新しい日常は生活様式を大きく変えて、消費よりも、丁寧に暮らすことに重点を置かれる方も多いのではないでしょうか。ファッションの動向には、すでに定番への回帰という流れが表れています。でもその定番とは、これまでとは少し違ったものになる気がするのです。

 外出機会の削減を余儀なくされた社会において、ファッションは<定番>に回帰しつつあるようだ。秋の訪れを前に、カルチャー雑誌は『POPEYE』も『Pen』もスタンダードを特集した。シャツやニット、デニムなど、着回しの良い服は何シーズンにも亘って楽しむことができる。それはユニクロなどのファストファッションブランドが経営効率化のために作り出した流れの先に、ファッションに対する支出の抑制、環境保護の観点からも必要以上にモノを買いたくないという消費者の意識が作用した結果なのかもしれない。

 長く付き合うための衣類に求められる要件は、着心地が良く、痛みにくいことだろう。古くから続く伝統的なブランドを手に取れば、これが約束されている。故にそれらは<定番>と呼ばれている。「MACKINTOSH」のコートだったり、「SAINT JAMES」のカットソーだったり。今のファッションはヨーロッパを起源とするのだから、その多くをアメリカを含めた西洋諸国のブランドが占めていることに違和感は覚えない。西側の流儀にならって、世界で活躍するデザイナーの中には高田賢三氏のような日本人もいるけれど、彼らのブランドは<定番>とは違ったポジションをとる。この度の氏の訃報を受けて、フランス大統領府は哀悼の声明を出している。

 日本の繊維産業は明治初期以降、国の近代化の礎を築いた。1872年に操業した富岡製糸場は日本初の工場であったし、1930年代には綿工業が「世界の工場」とも呼ばれた英ランカシャーを凌ぐ勢いで外貨を稼ぎ出した。当時、それこそ日本中で盛んだった衣料品生産は第二次世界大戦によって壊滅的な状況に追いやられるものの、高度経済成長期の復活を経て、今なお一部に地域産業として受け継がれている。

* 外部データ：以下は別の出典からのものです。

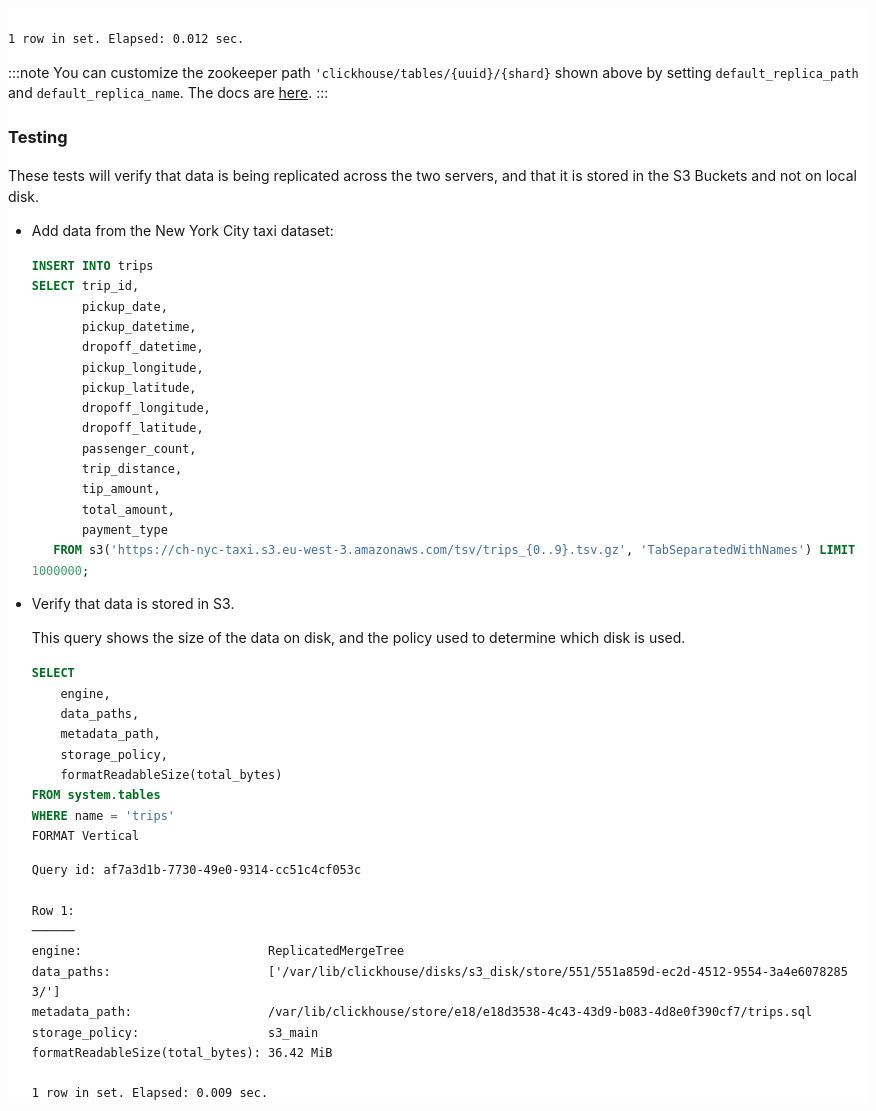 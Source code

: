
   ```response

  1 row in set. Elapsed: 0.012 sec.
  ```
  :::note
  You can customize the zookeeper path `'clickhouse/tables/{uuid}/{shard}` shown above by setting `default_replica_path` and `default_replica_name`.  The docs are [here](/docs/en/operations/server-configuration-parameters/settings.md/#default_replica_path).
  :::

### Testing

These tests will verify that data is being replicated across the two servers, and that it is stored in the S3 Buckets and not on local disk.

- Add data from the New York City taxi dataset:
  ```sql
  INSERT INTO trips
  SELECT trip_id,
         pickup_date,
         pickup_datetime,
         dropoff_datetime,
         pickup_longitude,
         pickup_latitude,
         dropoff_longitude,
         dropoff_latitude,
         passenger_count,
         trip_distance,
         tip_amount,
         total_amount,
         payment_type
     FROM s3('https://ch-nyc-taxi.s3.eu-west-3.amazonaws.com/tsv/trips_{0..9}.tsv.gz', 'TabSeparatedWithNames') LIMIT 1000000;
  ```
- Verify that data is stored in S3.

  This query shows the size of the data on disk, and the policy used to determine which disk is used.
  ```sql
  SELECT
      engine,
      data_paths,
      metadata_path,
      storage_policy,
      formatReadableSize(total_bytes)
  FROM system.tables
  WHERE name = 'trips'
  FORMAT Vertical
  ```
  ```response
  Query id: af7a3d1b-7730-49e0-9314-cc51c4cf053c

  Row 1:
  ──────
  engine:                          ReplicatedMergeTree
  data_paths:                      ['/var/lib/clickhouse/disks/s3_disk/store/551/551a859d-ec2d-4512-9554-3a4e60782853/']
  metadata_path:                   /var/lib/clickhouse/store/e18/e18d3538-4c43-43d9-b083-4d8e0f390cf7/trips.sql
  storage_policy:                  s3_main
  formatReadableSize(total_bytes): 36.42 MiB

  1 row in set. Elapsed: 0.009 sec.
  ```
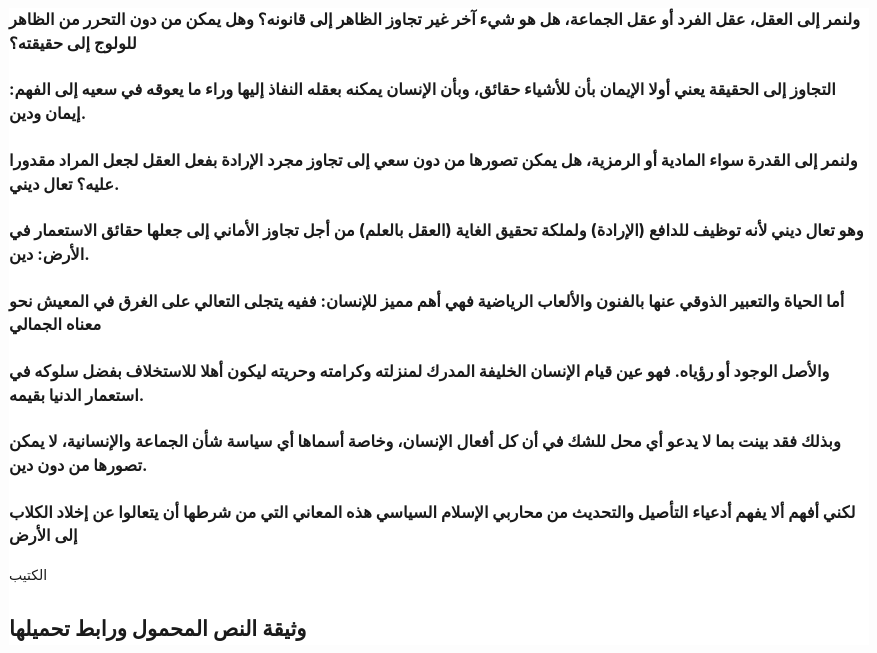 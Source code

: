 ### ولنمر إلى العقل، عقل الفرد أو عقل الجماعة، هل هو شيء آخر غير تجاوز الظاهر إلى قانونه؟ وهل يمكن من دون التحرر من الظاهر للولوج إلى حقيقته؟

### التجاوز إلى الحقيقة يعني أولا الإيمان بأن للأشياء حقائق، وبأن الإنسان يمكنه بعقله النفاذ إليها وراء ما يعوقه في سعيه إلى الفهم: إيمان ودين.

### ولنمر إلى القدرة سواء المادية أو الرمزية، هل يمكن تصورها من دون سعي إلى تجاوز مجرد الإرادة بفعل العقل لجعل المراد مقدورا عليه؟ تعال ديني.

### وهو تعال ديني لأنه توظيف للدافع (الإرادة) ولملكة تحقيق الغاية (العقل بالعلم) من أجل تجاوز الأماني إلى جعلها حقائق الاستعمار في الأرض: دين.

### أما الحياة والتعبير الذوقي عنها بالفنون والألعاب الرياضية فهي أهم مميز للإنسان: ففيه يتجلى التعالي على الغرق في المعيش نحو معناه الجمالي

### والأصل الوجود أو رؤياه. فهو عين قيام الإنسان الخليفة المدرك لمنزلته وكرامته وحريته ليكون أهلا للاستخلاف بفضل سلوكه في استعمار الدنيا بقيمه.

### وبذلك فقد بينت بما لا يدعو أي محل للشك في أن كل أفعال الإنسان، وخاصة أسماها أي سياسة شأن الجماعة والإنسانية، لا يمكن تصورها من دون دين.

### لكني أفهم ألا يفهم أدعياء التأصيل والتحديث من محاربي الإسلام السياسي هذه المعاني التي من شرطها أن يتعالوا عن إخلاد الكلاب إلى الأرض

الكتيب

## وثيقة النص المحمول ورابط تحميلها

###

 山形県寒河江市では大戦中から羊の飼育が奨励され、最盛期には50社以上のニットメーカーが存在していたという。その中の一社、1951年に創業した奥山メリヤスが数年前から注目を集めていることをご存知だろうか。3代目社長の奥山幸平氏が2013年に始めた「BATONER(バトナー)」というブランドが国内外で人気なのだ。その地に残された紡績、染色、編み立て、縫製、加工という一連の技術を活かし、昔ながらの手法で丁寧に作られる製品は繊細にもかかわらず、何年も着ることができるという。大手のセレクトショップが挙って別注をかけることで、その名が広く知られるようにになった。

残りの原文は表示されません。